O Ministério da Economia, a Confederação Nacional dos Municípios (CNM), os governos dos 26 estados e do Distrito Federal terão dois meses para prestar informações sobre o impacto financeiro da norma. Quanto ao risco de demissões em decorrência da lei, deverão se manifestar o Ministério do Trabalho e a Confederação Nacional dos Trabalhadores na Saúde (CNTS). Já o Ministério da Saúde, conselhos da área da saúde e Federação Brasileira de Hospitais (FBH) terão a missão de esclarecer o risco de fechamento de leitos e de eventual redução nos quadros de enfermeiros e técnicos.

Por que investigamos?

O Comprova investiga conteúdos suspeitos que viralizam nas redes sociais sobre a pandemia, políticas públicas do governo federal e eleições presidenciais. Conteúdos falsos ou enganosos que envolvem candidatos podem influenciar na compreensão da realidade e na imagem construída pelos eleitores sobre determinado político. O Comprova busca colaborar para que a escolha sobre um candidato seja definida com base em informações verdadeiras e confiáveis.

Reuters, G1, UOL e Terra já verificaram que é falso o conteúdo atribuindo a Lula a afirmação checada aqui.

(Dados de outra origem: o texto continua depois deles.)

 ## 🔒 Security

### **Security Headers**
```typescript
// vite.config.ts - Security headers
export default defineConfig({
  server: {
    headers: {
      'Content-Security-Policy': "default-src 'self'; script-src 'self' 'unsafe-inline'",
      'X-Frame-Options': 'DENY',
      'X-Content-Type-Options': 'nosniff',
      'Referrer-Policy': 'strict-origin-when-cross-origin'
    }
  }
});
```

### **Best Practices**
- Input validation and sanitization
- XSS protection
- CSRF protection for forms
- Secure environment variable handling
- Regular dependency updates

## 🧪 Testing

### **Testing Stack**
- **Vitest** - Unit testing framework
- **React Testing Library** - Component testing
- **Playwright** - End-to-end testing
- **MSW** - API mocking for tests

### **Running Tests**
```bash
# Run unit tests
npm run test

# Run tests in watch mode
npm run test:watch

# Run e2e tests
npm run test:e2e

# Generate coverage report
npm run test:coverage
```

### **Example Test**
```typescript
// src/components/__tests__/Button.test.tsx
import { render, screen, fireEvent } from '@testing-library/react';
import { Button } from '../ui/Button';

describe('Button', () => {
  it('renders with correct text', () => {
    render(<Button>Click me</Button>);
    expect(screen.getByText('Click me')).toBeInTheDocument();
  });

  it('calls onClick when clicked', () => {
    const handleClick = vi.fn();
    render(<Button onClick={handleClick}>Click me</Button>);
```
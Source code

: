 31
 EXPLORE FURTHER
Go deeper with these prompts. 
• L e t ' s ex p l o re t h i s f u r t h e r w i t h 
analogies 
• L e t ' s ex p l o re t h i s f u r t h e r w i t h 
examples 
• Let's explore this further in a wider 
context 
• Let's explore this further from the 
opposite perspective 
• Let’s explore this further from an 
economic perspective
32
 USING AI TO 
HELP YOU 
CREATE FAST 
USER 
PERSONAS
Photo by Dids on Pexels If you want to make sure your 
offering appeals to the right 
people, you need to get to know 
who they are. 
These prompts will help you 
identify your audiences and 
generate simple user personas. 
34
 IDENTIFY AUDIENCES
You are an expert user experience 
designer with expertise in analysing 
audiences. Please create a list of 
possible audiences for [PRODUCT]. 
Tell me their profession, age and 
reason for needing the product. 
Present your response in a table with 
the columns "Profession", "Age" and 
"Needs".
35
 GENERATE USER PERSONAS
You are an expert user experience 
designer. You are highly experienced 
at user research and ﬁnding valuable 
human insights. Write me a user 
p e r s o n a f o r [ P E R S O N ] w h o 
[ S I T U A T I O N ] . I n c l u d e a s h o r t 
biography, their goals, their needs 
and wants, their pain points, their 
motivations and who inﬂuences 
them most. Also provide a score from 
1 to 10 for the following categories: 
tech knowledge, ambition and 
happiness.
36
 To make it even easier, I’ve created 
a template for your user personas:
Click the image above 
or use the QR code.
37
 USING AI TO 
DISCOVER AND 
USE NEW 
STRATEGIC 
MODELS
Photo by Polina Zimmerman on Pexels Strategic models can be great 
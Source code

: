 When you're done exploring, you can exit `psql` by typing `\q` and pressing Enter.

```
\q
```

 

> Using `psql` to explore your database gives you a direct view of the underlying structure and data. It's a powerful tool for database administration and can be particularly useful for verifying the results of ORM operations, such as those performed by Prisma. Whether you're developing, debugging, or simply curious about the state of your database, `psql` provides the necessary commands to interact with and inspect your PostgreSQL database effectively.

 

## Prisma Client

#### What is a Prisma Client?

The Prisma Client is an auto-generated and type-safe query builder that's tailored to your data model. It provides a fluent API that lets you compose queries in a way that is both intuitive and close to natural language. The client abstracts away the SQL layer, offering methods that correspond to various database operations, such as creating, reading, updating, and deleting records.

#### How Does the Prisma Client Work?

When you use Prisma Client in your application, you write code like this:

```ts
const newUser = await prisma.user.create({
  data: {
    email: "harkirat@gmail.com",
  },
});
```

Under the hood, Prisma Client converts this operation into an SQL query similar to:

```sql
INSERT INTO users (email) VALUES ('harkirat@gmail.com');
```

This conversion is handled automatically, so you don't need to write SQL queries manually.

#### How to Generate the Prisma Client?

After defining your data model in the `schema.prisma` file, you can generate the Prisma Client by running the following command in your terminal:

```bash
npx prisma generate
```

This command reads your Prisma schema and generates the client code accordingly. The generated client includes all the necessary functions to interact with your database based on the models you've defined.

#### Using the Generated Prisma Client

Em verificações anteriores que citam Lula, o Comprova mostrou que é falso vídeo com montagem de Lula declarando voto em Bolsonaro e que não há registro público de declaração de Lula nem do MST sobre eliminar agronegócio da Terra.

A investigação desse conteúdo foi feita por Portal Norte de Notícias, BandNews e Grupo Sinos e publicada em 7 de setembro pelo Projeto Comprova, coalizão que reúne 43 veículos na checagem de conteúdos virais. Foi verificada por Folha, Estadão, Crusoé, UOL, GZH, O Popular, Piauí e CBN Cuiabá.